Alguns podem dizer: "Mas não se cairá numa terrível confusão se se tentar
praticar estas pautas? Naqueles dias tinham o Espírito Santo que os guiava,
mas hoje, a não ser que ponhamos a alguém preparado para exercer o cargo,
será que não nos extraviaremos desatinadamente, em reuniões insossas, confusas,
infrutuosas, quiçá até impróprias?". Isto não é praticamente uma negação
do Espírito Santo? Nos atrevemos a negar que o Espírito Santo ainda é dado?
O Espírito Santo está fazendo em nossos dias tanto quanto fazia naqueles
dias... Que ninguém pense que aquilo que as vezes é chamado de ‘reunião
livre’, significa dizer que os santos reunidos estão sob a graça de algum
charlatão inútil que crê que tem algo a dizer, e que quer impor-se sobre
os demais. A reunião livre não é uma reunião livre para o homem. É uma reunião
livre para o Espírito Santo. Há alguns aos quais se deve tampar a boca (Tito
1:10-14). As vezes se pode tampar a boca deles por meio da oração, e as
vezes há que os reprimir por meio de uma piedosa admoestação... Mas mesmo
descuidando em fazer cumprir este princípio, não nos dêmos por vencidos
quanto aos princípios de Deus, (The
Churches of God /As igrejas de Deus /).
Em
Números 11 temos a primeira aparição do clericalismo na Bíblia. Dois servos
do Senhor, Eldad e Medad, receberam o Espírito de Deus e profetizaram no
acampamento (vv. 26 e 27). Respondendo negativamente um jovem urgiu a Moisés
que "os impedisse" (v. 28). Mas Moisés calou a boca do jovem supressor,
declarando que era desejo de Deus que todo seu povo tivesse o Espírito
e profetizasse. Esse desejo se cumpriu o dia de Pentecostes (Atos 2:17,
18) e continua se cumprindo hoje em dia (Atos 2:38, 39; 1 Coríntios 14:1,
31). Desafortunadamente a igreja moderna não admoesta aqueles que desejam
impedir outra vez que Eldad e Medad ministrem na casa do Senhor. Oxalá Deus
levante uma multidão de crentes que tomem a mesma atitude de Moisés para
que o Pai tenha o que é legitimamente seu —um reino de sacerdotes funcionais,
que sirvam sob a liderança de seu Filho (como Cabeça).

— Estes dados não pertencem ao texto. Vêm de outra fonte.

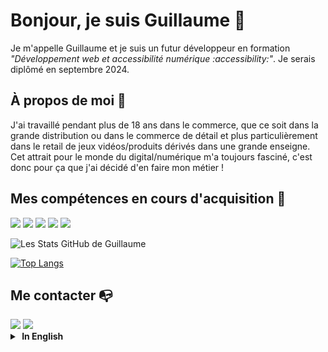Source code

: # Bonjour, je suis Guillaume :wave:

Je m'appelle Guillaume et je suis un futur développeur en formation  *"Développement web et accessibilité numérique :accessibility:"*.
Je serais diplômé en septembre 2024.

## À propos de moi :raising_hand:

J'ai travaillé pendant plus de 18 ans dans le commerce, que ce soit dans la grande distribution ou dans le commerce de détail et plus particulièrement dans le retail de jeux vidéos/produits dérivés dans une grande enseigne.
Cet attrait pour le monde du digital/numérique m'a toujours fasciné, c'est donc pour ça que j'ai décidé d'en faire mon métier !

## Mes compétences en cours d'acquisition :battery:

<img src="https://img.shields.io/badge/HTML5-E34F26?style=for-the-badge&logo=html5&logoColor=white" /> <img src="https://img.shields.io/badge/CSS3-1572B6?style=for-the-badge&logo=css3&logoColor=white" /> <img src="https://img.shields.io/badge/JavaScript-323330?style=for-the-badge&logo=javascript&logoColor=F7DF1E" /> <img src="https://img.shields.io/badge/Notion-000000?style=for-the-badge&logo=notion&logoColor=white"/>
<img src="https://img.shields.io/badge/PostgreSQL-316192?style=for-the-badge&logo=postgresql&logoColor=white"/>

![Les Stats GitHub de Guillaume](https://github-readme-stats.vercel.app/api?username=GuillaumePOREZ72&show_icons=true&theme=radical)

[![Top Langs](https://github-readme-stats.vercel.app/api/top-langs/?username=GuillaumePOREZ72&layout=compact)](https://github.com/GuillaumePOREZ72/github-readme-stats)

## Me contacter :mailbox_with_no_mail:

<img src="https://img.shields.io/badge/Gmail-D14836?style=for-the-badge&logo=gmail&logoColor=white"/>
<img src="https://img.shields.io/badge/WhatsApp-25D366?style=for-the-badge&logo=whatsapp&logoColor=white"/>



<details>
  <summary><b> &nbsp;In English</b></summary>
</details>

Liderança (como Cabeça) frente a Senhorio
Neste
ponto pode resultar útil notar a cuidadosa distinção que se faz na Bíblia
entre Liderança (como Cabeça) e Senhorio. Ao longo do Novo Testamento, ao
falar da Liderança do Ungido (como Cabeça) praticamente sempre se
tem em vista sua relação com seu Corpo (Efésios 1:21; 4:15; 5:23; Colossenses
1:18; 2:19), enquanto que ao falar no Senhorio de Jesus Cristo praticamente
sempre se tem em vista sua relação com indivíduos (Mateus 7:21 , 22; Lucas
6:46; Atos 16:31; Romanos 10:9, 13; 1 Coríntios 6:17). O que o Senhorio
é para o indivíduo, a Liderança (como Cabeça) é para a igreja.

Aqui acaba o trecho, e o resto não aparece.